Kami, jika kehilangan seseorang dalam shalat Isya' dan shalat fajar, maka kami berburuk sangka kepadanya. (HR. Ibnu Abi Syaibah dalam Mushannaf dan al-Bazzar; lihat Kasyful Astar.
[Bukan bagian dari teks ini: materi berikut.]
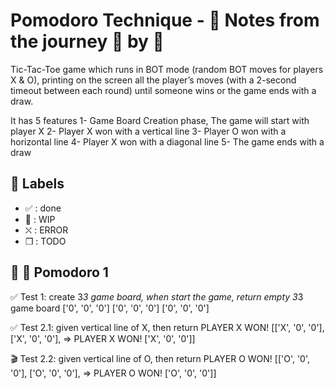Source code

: # Pomodoro Technique - :notebook: Notes from the journey :tomato: by :tomato:

Tic-Tac-Toe game which runs in BOT mode (random BOT moves for players X & O), printing on the screen all the player’s moves (with a 2-second timeout between each round) until someone wins or the game ends with a draw.

It has 5 features
1- Game Board Creation phase, The game will start with player X
2- Player X won with a vertical line
3- Player O won with a horizontal line
4- Player X won with a diagonal line
5- The game ends with a draw

## :bookmark: Labels

- ✅ : done
- 🚧 : WIP
- ⛌ : ERROR
- ❒ : TODO

## :tomato: 🍎 Pomodoro 1

✅ Test 1: create 3*3 game board, when start the game, return empty 3*3 game board
['0', '0', '0']
['0', '0', '0']
['0', '0', '0']

✅ Test 2.1: given vertical line of X, then return PLAYER X WON!
[['X', '0', '0'],
 ['X', '0', '0'],    => PLAYER X WON! 
 ['X', '0', '0']]

🎬 Test 2.2: given vertical line of O, then return PLAYER O WON!
[['O', '0', '0'],
 ['O', '0', '0'],    => PLAYER O WON! 
 ['O', '0', '0']]
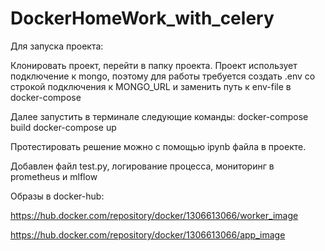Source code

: # DockerHomeWork_with_celery
 
Для запуска проекта:

Клонировать проект, перейти в папку проекта.
Проект использует подключение к mongo, поэтому для работы требуется создать .env со строкой подключения к MONGO_URL и заменить путь к env-file в docker-compose

Далее запустить в терминале следующие команды:
docker-compose build
docker-compose up

Протестировать решение можно с помощью ipynb файла в проекте. 

Добавлен файл test.py, логирование процесса, мониторинг в prometheus и mlflow

Образы в docker-hub:

https://hub.docker.com/repository/docker/1306613066/worker_image

https://hub.docker.com/repository/docker/1306613066/app_image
Berkata al-Haitsami: "Diriwayatkan oleh al-Bazzar, dan perawi-perawinya terpercaya". (Majma'uz Zawaid 2/40))
Atha' bin Abi Rabbah –seorang ulama dari kalangan tabi'in—berkata:
كُنَّا نَسْمَعُ أَنَّهُ لاَ يَتَخَلَّفَ عَنِ الْجَمَاعَةِ إِلاَّ مُنَافِقٌ.
Kami mendengar bahwasanya tidak meninggalkan shalat jama'ah kecuali seorang munafiq. (Lihat al-Muhalla, Ibnu Hazm, masalah ke-485, 4/276)

(Diambil dari kitab Ahammiyyatus Shalatil Jama'ah, karya Dr. Fadl Ilahi hal. 51 -56).
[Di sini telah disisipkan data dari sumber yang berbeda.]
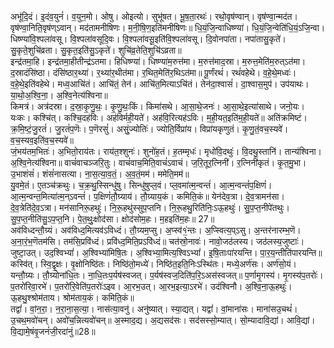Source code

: 

  
अभू॑दि॒दं। इ॒दंव॒युनं॑। व॒युन॒मो। ओषु। ओइत्यो। सुभू॑षत। भू॒ष॒ता॒रथः॑। रथो॒वृष॑ण्वान्। वृष॑ण्वा॒न्मद॑त। वृष॑ण्वा॒निति॒वृष॑ण्ऽवान्। मद॑तामनीषिणः। म॒नी॒षि॒ण॒इति॑मनीषिणः॥ धि॒यं॒जि॒न्वाधिष्ण्या॑। धि॒यं॒जि॒न्वेति॑धि॒यं॒ऽजि॒न्वा। धिष्ण्या॑वि॒श्पला॑वसू। वि॒श्पला॑वसूदि॒वः। वि॒श्पला॑वसू॒इति॑वि॒श्पला॑वसू। दि॒वोनपा॑ता। नपा॑तासु॒कृते॑। सु॒कृते॒शुचि॑व्रता। सु॒कृत॒इति॑सु॒ऽकृते॑। शुचि॑व्र॒तेति॒शुचि॑ऽव्रता॥  
इन्द्र॑तमा॒हि। इन्द्र॑तमा॒हीतीन्द्र॑ऽतमा। हिधिष्ण्या॑। धिष्ण्या॑म॒रुत्त॑मा। म॒रुत्त॑माद॒स्रा। म॒रुत्त॒मेति॑म॒रुत्ऽत॑मा। द॒स्रादंसि॑ष्ठा। दंसि॑ष्ठार॒थ्या॑। र॒थ्या॑र॒थीत॑मा। र॒थित॒मेति॑र॒थिऽत॑मा॥ पू॒र्णंरथं॑। रथं॑वहेथे। व॒हे॒थे॒मध्वः॑। व॒हे॒थे॒इति॑वहेथे। मध्व॒आचि॑तं। आचि॑तं॒ तेन॑। आचि॑त॒मित्याऽचि॑तं। तेन॑दा॒श्वासं॑। दा॒श्वास॒मुप॑। उप॑याथः। या॒थो॒अ॒श्वि॒ना॒। अ॒श्वि॒नेत्य॑श्विना॥  
किमत्र॑। अत्र॑दस्रा। द॒स्रा॒कृ॒णु॒थः॒। कृ॒णु॒थः॒किं। किमा॑सथे। आ॒सा॒थे॒जनः॑। आ॒सा॒थे॒इत्या॑साथे। जनो॒यः। यःकः। कश्चि॑त्। कश्चि॒दह॑विः। अह॑विर्मही॒यते॑। अह॑वि॒रित्यह॑ऽविः। म॒ही॒यत॒इति॑म॒ही॒यते॑॥ अति॑क्रमिष्टं। क्र॒मि॒ष्टं॒जु॒रतं॑। जु॒रतं॑प॒णॆः। प॒णॆरसुं॑। असुं॒ज्योतिः॑। ज्योति॒र्विप्रा॑य। विप्रा॑यकृणुतं। कृ॒णु॒तं॒वच॒स्यवे॑। व॒च॒स्यव॒इति॑व॒च॒स्यवे॑॥  
जं॒भय॑तम॒भितः॑। अ॒भितो॒राय॑तः। राय॑त॒श्शुनः॑। शुनो॑ह॒तं। ह॒तम्मृधः॑। मृधो॑वि॒दथुः॑। वि॒दथु॒स्तानि॑। तान्य॑श्विना। अ॒श्वि॒नेत्य॑श्विना॥ वाचं॑वाचञ्जरि॒तुः। वाचं॑वाच॒मिति॒वाचं॑ऽवाचं। ज॒रि॒तूर॒त्निनी॑। र॒त्निनी॑कृतं। कृ॒त॒मु॒भा। उ॒भाशंसं॑। शंसं॑नासत्या। ना॒स॒त्या॒व॒तं॒। अ॒व॒तं॒मम॑। ममेति॒मम॑॥  
यु॒वमे॒तं। ए॒तञ्च॑क्रथुः। च॒क्र॒थु॒स्सिन्धु॑षु। सिन्धु॑षुप्ल॒वं। प्ल॒वमा॑त्म॒न्वन्तं॑। आ॒त्म॒न्वन्तं॑प॒क्षिणं॑। आ॒त्म॒न्वन्त॒मित्या॑त्म॒न्ऽवन्तं॑। प॒क्षिणं॑तौ॒ग्र्याय॑। तौ॒ग्र्याय॒कं। कमिति॒कं॥ येन॑देव॒त्रा। दे॒व॒त्रामन॑सा। दे॒व॒त्रेति॑दे॒व॒ऽत्रा। मन॑सानिरू॒हथुः॑। नि॒रू॒हथु॑स्सुप॒प्तनि। नि॒रू॒हथु॒रिति॑निः॒ऽऊ॒हथुः॑। सु॒प॒प्त॒नीपे॑तथुः। सु॒प॒प्त॒नीति॑सु॒ऽप॒प्त॒नि। पे॒त॒थुः॒क्षोद॑सा। क्षोद॑सोम॒हः। म॒हइति॑म॒हः॥ 27॥  
अव॑विध्दन्तौ॒ग्र्यं। अव॑विध्द॒मित्यव॑ऽविध्दं। तौ॒ग्र्यम॒प्सु। अ॒प्स्व॑१॒॑न्तः। अ॒प्स्वित्य॒प्ऽसु। अ॒न्तर॑नारम्भ॒णॆ। अ॒ना॒रं॒भ॒णॆतम॑सि। तम॑सि॒प्रवि॑ध्दं। प्रवि॑ध्द॒मिति॒प्रऽवि॑ध्दं॥ चत॑स्रो॒नावः॑। नावो॒जठ॑लस्य। जठ॑लस्य॒जुष्टाः॑। जुष्टा॒उत्। उद॒श्विभ्यां॑। अ॒श्विभ्या॑मिषि॒तः। अ॒श्विभ्या॒मित्य॒श्विऽभ्यां॑। इ॒षि॒ताःपा॑रयन्ति। पा॒र॒य॒न्तीति॑पारयन्ति॥  
कस्वि॑त्। स्वि॒द्वृ॒क्षः। वृ॒क्षोनिष्ठि॑तः। निष्ठि॑तो॒मध्ये॑। निष्ठि॑त॒इति॒निःऽस्थि॑तः। मध्ये॒अर्ण॑सः। अर्ण॑सो॒यं। यन्तौ॒ग्र्यः। तौ॒ग्र्योना॑धि॒तः। ना॒धि॒तःप॒र्यष॑स्वजत्। प॒र्यष॑स्वज॒दिति॑प॒रि॒ऽअस॑स्वजत्॥ प॒र्णामृ॒गस्य॑। मृ॒गस्य॑प॒तरोः॑। प॒तरो॑रिवा॒रभे॑। प॒तरो॑रि॒वेति॑प॒तरोः॑ऽइव। आ॒रभ॒उत्। आ॒रभ॒इत्या॒ऽरभे॑। उद॑श्विनौ। अ॒श्वि॒ना॒ऊ॒हथुः॑। ऊ॒हथु॒श्श्रोम॑ताय। श्रोम॑ताय॒कं। कमिति॒कं॥  
तद्वां॑। वां॒न॒रा॒। न॒रा॒ना॒स॒त्या॒। नास॑त्या॒वनु॑। अनु॑ष्यात्। स्या॒द्यत्। यद्वां॑। वां॒माना॑सः। माना॑सउ॒चथं॑। उ॒चथ॒मवो॑चन्। अवो॑च॒न्नित्यवो॑चन्॥ अ॒स्माद॒द्य। अ॒द्यसद॑सः। सद॑सस्सो॒म्यात्। सो॒म्यादावि॒द्यां। आवि॒द्यां। वि॒द्यामे॒षंवृ॒जनं॑जी॒रदा॑नुं॥28॥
8. Ancaman kemurkaan Allah bagi orang yang meninggalkan shalat jama'ah dengan sengaja tanpa udzur

Diriwayatkan oleh Ibnu Majah dari Ibnu Abbas dan Ibnu Umar رضي الله عنهم bahwasanya keduanya mendengar Nabi صلى الله عليه وسلم bersabda:
لَيَنْتَهِيَنَّ أَقْوَامٌ عَنْ وَدْعِهِمُ الْجَمَاعَاتِ أَوْ لَيَخْتِمَنَّ اللَّهُ عَلَى قُلُوبِهِمْ ثُمَّ لَيَكُونُنَّ مِنَ الْغَافِلِينَ.
Hendaklah kaum-kaum itu berhenti meninggalkan shalat jama'ah atau Allah akan tutup hati-hati mereka. Kemudian jadilah mereka orang-orang yang lalai. (HR. Ibnu Majah dalam Sunan-Nya Abwabul Masaajid bab Taghlidh fit Takhalluf 'Anil Jama'ah, no. 778, 1/142-143; dishahihkan oleh Syaikh Al-Albani, lihat Shahih Sunan Ibnu Majah, 1/132)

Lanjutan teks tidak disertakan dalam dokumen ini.